SUPPLIED DATA section start

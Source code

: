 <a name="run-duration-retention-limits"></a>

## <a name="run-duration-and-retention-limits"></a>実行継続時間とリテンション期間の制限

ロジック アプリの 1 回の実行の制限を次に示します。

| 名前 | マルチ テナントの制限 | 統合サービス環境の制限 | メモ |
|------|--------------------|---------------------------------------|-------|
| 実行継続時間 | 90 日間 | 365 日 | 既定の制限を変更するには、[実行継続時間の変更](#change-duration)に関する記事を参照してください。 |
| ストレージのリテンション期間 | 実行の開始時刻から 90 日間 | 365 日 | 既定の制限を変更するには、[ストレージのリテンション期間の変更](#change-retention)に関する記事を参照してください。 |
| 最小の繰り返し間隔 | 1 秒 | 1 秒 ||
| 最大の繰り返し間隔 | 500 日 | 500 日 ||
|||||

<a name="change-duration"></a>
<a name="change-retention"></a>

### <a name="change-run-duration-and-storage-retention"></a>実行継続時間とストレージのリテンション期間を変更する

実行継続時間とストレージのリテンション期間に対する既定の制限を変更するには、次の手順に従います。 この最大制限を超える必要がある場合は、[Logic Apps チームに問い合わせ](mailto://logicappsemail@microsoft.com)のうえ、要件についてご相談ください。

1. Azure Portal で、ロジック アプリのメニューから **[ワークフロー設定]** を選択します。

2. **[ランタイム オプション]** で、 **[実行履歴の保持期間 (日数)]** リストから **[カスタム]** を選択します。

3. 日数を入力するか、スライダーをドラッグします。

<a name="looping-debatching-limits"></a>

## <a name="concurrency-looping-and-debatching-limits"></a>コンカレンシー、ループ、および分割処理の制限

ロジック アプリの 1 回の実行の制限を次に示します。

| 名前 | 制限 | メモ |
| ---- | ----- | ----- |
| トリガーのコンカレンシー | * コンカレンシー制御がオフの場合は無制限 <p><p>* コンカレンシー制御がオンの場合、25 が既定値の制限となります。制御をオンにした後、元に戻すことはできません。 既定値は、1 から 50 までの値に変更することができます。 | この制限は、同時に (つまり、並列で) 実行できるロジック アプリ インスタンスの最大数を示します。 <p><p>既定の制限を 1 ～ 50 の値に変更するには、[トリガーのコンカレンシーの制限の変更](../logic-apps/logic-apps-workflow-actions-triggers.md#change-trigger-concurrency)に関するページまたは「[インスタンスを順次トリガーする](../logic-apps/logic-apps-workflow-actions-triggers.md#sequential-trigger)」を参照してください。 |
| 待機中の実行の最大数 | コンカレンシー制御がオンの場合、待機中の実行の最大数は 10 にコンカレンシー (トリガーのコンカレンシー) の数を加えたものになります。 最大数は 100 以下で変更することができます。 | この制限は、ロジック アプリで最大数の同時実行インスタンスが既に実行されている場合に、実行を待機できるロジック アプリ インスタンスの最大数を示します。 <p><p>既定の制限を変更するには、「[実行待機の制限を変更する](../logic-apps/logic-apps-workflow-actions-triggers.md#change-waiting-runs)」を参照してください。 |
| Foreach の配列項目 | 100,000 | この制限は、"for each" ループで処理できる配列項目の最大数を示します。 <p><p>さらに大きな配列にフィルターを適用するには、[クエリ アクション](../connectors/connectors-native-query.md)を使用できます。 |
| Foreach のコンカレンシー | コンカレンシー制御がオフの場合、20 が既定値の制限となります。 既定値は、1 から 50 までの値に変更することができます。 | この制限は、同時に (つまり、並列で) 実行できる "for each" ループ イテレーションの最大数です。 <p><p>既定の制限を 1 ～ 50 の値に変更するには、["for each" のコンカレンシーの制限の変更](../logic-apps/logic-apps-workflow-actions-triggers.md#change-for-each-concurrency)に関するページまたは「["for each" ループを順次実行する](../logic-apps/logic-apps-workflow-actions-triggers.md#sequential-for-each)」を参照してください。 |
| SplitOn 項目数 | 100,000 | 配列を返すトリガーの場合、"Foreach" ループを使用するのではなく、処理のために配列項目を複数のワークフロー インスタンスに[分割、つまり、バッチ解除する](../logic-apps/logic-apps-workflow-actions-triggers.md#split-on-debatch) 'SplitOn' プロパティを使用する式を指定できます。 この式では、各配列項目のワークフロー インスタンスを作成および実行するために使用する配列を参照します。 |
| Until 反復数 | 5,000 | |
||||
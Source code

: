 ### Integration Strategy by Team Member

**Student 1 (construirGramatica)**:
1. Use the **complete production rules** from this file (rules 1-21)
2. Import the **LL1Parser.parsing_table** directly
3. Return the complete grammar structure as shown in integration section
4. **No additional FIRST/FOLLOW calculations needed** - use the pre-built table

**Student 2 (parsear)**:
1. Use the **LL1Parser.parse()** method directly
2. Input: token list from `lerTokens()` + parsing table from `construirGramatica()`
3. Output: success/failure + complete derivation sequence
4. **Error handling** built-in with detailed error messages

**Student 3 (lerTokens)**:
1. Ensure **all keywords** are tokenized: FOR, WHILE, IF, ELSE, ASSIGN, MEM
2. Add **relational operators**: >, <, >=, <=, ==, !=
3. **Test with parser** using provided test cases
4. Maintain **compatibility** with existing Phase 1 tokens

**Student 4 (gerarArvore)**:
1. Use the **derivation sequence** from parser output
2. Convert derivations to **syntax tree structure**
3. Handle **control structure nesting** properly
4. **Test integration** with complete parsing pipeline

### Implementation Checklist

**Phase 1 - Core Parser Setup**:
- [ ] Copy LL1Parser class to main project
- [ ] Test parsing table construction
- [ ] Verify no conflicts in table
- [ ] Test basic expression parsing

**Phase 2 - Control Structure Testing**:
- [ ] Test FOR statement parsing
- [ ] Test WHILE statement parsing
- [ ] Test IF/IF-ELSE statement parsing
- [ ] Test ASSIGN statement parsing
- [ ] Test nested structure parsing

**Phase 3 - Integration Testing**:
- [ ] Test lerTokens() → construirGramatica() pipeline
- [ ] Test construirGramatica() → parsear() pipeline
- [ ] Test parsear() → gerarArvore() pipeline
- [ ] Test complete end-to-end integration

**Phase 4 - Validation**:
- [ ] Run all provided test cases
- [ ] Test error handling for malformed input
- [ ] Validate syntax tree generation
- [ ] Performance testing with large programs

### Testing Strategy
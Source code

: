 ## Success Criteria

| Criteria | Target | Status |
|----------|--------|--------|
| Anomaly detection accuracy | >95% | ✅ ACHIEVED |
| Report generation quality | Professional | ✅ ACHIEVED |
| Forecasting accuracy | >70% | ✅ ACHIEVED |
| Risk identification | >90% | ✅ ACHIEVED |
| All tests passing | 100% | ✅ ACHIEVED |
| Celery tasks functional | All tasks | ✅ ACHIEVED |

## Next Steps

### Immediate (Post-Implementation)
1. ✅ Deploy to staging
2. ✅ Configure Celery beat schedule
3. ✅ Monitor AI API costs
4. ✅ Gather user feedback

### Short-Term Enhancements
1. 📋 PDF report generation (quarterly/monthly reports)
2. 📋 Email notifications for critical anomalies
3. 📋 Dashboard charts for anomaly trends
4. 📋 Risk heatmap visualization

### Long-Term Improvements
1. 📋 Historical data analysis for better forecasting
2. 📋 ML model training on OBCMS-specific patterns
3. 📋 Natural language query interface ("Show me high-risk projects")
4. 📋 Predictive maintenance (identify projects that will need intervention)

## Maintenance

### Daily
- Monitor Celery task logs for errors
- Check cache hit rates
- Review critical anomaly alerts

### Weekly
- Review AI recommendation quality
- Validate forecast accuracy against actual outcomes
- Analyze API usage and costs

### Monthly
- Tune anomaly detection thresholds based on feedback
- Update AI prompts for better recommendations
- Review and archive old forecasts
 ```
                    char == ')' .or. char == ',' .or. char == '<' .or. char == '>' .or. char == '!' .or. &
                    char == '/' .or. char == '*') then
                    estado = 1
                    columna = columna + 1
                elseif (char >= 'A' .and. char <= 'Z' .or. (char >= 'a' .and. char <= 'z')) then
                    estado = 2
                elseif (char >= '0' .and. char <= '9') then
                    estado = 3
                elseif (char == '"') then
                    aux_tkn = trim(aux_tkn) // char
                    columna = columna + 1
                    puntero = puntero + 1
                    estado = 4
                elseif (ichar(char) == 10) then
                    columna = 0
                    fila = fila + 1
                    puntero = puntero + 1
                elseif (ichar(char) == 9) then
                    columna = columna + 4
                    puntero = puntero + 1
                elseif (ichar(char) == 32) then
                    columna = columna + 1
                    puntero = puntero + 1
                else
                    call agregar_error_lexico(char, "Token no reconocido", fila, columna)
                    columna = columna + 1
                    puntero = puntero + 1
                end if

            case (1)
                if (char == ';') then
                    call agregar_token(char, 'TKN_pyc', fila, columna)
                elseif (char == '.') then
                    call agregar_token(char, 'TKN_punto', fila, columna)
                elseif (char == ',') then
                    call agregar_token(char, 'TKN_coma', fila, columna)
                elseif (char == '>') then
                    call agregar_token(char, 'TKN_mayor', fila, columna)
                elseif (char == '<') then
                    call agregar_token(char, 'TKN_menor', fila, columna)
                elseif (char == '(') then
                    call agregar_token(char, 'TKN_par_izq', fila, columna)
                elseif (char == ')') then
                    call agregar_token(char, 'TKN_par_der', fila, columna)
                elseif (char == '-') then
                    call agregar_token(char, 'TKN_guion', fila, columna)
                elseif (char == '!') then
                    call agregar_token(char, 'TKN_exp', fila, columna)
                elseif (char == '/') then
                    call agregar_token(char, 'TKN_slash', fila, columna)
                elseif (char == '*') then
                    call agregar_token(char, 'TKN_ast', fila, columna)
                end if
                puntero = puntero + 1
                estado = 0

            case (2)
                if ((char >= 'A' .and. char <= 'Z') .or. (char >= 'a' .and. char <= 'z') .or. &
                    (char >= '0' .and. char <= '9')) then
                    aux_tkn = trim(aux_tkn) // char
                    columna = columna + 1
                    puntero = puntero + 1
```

SUPPLIED DATA section end

PROBLEM TO WORK ON.
Look above for the line containing "2. Input: token" and the line containing "2. Add **relational". Transcribe both, with the lines between them, exactly.

THE ANSWER.
2. Input: token list from `lerTokens()` + parsing table from `construirGramatica()`
3. Output: success/failure + complete derivation sequence
4. **Error handling** built-in with detailed error messages

**Student 3 (lerTokens)**:
1. Ensure **all keywords** are tokenized: FOR, WHILE, IF, ELSE, ASSIGN, MEM
2. Add **relational operators**: >, <, >=, <=, ==, !=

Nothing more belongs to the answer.